Competitive Kinase Enrichment Proteomics Reveals that Abemaciclib Inhibits GSK3β and Activates WNT Signaling.

Abstract

The cellular and organismal phenotypic response to a small-molecule kinase inhibitor is defined collectively by the inhibitor's targets and their functions. The selectivity of small-molecule kinase inhibitors is commonly determined in vitro, using purified kinases and substrates. Recently, competitive chemical proteomics has emerged as a complementary, unbiased, cell-based methodology to define the target landscape of kinase inhibitors. Here, we evaluated and optimized a competitive multiplexed inhibitor bead mass spectrometry (MIB/MS) platform using cell lysates, live cells, and treated mice. Several clinically active kinase inhibitors were profiled, including trametinib, BMS-777607, dasatinib, abemaciclib, and palbociclib. MIB/MS competition analyses of the cyclin-dependent kinase 4 and 6 (CDK4/6) inhibitors abemaciclib and palbociclib revealed overlapping and unique kinase targets. Competitive MIB/MS analysis of abemaciclib revealed 83 target kinases, and dose-response MIB/MS profiling revealed glycogen synthase kinase 3 alpha and beta (GSK3α and β) and Ca2+/calmodulin-dependent protein kinase II delta and gamma (CAMKIIδ and γ) as the most potently inhibited. Cell-based and in vitro kinase assays show that in contrast to palbociclib, abemaciclib directly inhibits GSK3α/β and CAMKIIγ/δ kinase activity at low nanomolar concentrations. GSK3β phosphorylates β-catenin to suppress WNT signaling, while abemaciclib (but not palbociclib or ribociclib) potently activates β-catenin-dependent WNT signaling.
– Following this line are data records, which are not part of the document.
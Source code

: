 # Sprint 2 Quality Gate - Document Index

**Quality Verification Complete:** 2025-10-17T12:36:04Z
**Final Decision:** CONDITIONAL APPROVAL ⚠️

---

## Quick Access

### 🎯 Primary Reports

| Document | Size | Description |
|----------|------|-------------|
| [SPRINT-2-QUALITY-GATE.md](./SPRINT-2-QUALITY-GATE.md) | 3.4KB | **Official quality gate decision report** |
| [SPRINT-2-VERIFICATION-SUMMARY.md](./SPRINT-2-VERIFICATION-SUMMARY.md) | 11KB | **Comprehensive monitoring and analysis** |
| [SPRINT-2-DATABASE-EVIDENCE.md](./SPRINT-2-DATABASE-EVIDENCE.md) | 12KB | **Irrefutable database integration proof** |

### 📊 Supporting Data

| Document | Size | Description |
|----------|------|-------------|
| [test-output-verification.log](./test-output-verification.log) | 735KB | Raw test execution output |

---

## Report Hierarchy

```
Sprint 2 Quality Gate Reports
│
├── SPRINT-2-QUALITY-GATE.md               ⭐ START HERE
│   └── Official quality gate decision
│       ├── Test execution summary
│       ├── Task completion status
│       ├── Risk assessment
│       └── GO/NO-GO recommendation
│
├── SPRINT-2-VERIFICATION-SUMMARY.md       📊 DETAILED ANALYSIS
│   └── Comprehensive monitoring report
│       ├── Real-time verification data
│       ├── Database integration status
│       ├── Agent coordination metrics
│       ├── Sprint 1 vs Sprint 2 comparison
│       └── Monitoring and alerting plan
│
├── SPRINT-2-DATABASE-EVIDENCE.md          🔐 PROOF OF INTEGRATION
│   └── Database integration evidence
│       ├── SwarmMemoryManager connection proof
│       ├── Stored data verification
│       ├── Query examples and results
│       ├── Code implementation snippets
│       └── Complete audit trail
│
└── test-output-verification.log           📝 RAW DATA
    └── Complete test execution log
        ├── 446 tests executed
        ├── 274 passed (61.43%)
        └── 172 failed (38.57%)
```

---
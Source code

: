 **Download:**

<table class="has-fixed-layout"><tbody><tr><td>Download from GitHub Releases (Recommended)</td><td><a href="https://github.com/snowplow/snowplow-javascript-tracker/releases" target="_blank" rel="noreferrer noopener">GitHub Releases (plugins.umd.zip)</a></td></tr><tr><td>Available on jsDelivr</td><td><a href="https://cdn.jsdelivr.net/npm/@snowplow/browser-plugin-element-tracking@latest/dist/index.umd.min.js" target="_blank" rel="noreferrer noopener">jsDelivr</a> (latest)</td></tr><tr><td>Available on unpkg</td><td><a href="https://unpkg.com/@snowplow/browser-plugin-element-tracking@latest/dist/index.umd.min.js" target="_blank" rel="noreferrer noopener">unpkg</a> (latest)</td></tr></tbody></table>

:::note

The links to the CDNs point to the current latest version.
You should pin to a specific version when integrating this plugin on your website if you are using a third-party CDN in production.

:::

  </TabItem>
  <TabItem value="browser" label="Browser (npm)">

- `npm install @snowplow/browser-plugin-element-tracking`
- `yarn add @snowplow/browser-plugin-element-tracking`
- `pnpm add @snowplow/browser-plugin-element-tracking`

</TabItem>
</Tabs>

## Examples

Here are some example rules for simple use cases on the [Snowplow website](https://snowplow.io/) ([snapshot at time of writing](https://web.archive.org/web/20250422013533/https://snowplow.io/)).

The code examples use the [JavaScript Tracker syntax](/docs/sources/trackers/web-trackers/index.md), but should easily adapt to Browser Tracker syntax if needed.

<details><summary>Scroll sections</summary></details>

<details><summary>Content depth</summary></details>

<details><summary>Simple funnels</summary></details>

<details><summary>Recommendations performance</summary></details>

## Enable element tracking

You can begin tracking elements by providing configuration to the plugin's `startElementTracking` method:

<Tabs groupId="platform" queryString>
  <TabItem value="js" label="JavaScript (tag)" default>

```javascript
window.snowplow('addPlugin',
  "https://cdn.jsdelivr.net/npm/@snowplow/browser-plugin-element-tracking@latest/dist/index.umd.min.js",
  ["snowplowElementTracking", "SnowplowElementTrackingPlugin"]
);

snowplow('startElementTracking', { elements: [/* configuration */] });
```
These data illustrate the power of competitive chemical proteomics to define kinase target specificities for kinase inhibitors, thus informing clinical efficacy, dose-limiting toxicities, and drug-repurposing efforts.Implications: This study uses a rapid and quantitative proteomics approach to define inhibitor-target data for commonly administered therapeutics and provides a cell-based alternative to in vitro kinome profiling. Mol Cancer Res; 16(2); 333-44. ©2017 AACR.